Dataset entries
=-=-=-=-=

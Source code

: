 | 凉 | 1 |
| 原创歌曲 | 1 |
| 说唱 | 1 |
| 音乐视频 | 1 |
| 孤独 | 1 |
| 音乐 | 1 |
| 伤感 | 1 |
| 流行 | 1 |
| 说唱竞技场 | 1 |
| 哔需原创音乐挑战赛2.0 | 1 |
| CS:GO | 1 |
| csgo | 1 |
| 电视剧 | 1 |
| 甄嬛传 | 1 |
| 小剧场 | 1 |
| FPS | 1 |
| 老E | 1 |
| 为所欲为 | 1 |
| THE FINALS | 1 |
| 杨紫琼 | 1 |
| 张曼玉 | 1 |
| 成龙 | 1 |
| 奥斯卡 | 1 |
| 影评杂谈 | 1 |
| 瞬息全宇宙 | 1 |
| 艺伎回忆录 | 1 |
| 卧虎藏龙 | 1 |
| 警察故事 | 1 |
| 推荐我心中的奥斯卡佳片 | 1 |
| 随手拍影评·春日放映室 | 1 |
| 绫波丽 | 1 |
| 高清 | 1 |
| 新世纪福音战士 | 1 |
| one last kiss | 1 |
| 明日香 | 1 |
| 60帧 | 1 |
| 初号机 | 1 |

=-=-=-=-=

From the first line to the last, retype the records exactly as they stand above.

Source code

: | 凉 | 1 |
| 原创歌曲 | 1 |
| 说唱 | 1 |
| 音乐视频 | 1 |
| 孤独 | 1 |
| 音乐 | 1 |
| 伤感 | 1 |
| 流行 | 1 |
| 说唱竞技场 | 1 |
| 哔需原创音乐挑战赛2.0 | 1 |
| CS:GO | 1 |
| csgo | 1 |
| 电视剧 | 1 |
| 甄嬛传 | 1 |
| 小剧场 | 1 |
| FPS | 1 |
| 老E | 1 |
| 为所欲为 | 1 |
| THE FINALS | 1 |
| 杨紫琼 | 1 |
| 张曼玉 | 1 |
| 成龙 | 1 |
| 奥斯卡 | 1 |
| 影评杂谈 | 1 |
| 瞬息全宇宙 | 1 |
| 艺伎回忆录 | 1 |
| 卧虎藏龙 | 1 |
| 警察故事 | 1 |
| 推荐我心中的奥斯卡佳片 | 1 |
| 随手拍影评·春日放映室 | 1 |
| 绫波丽 | 1 |
| 高清 | 1 |
| 新世纪福音战士 | 1 |
| one last kiss | 1 |
| 明日香 | 1 |
| 60帧 | 1 |
| 初号机 | 1 |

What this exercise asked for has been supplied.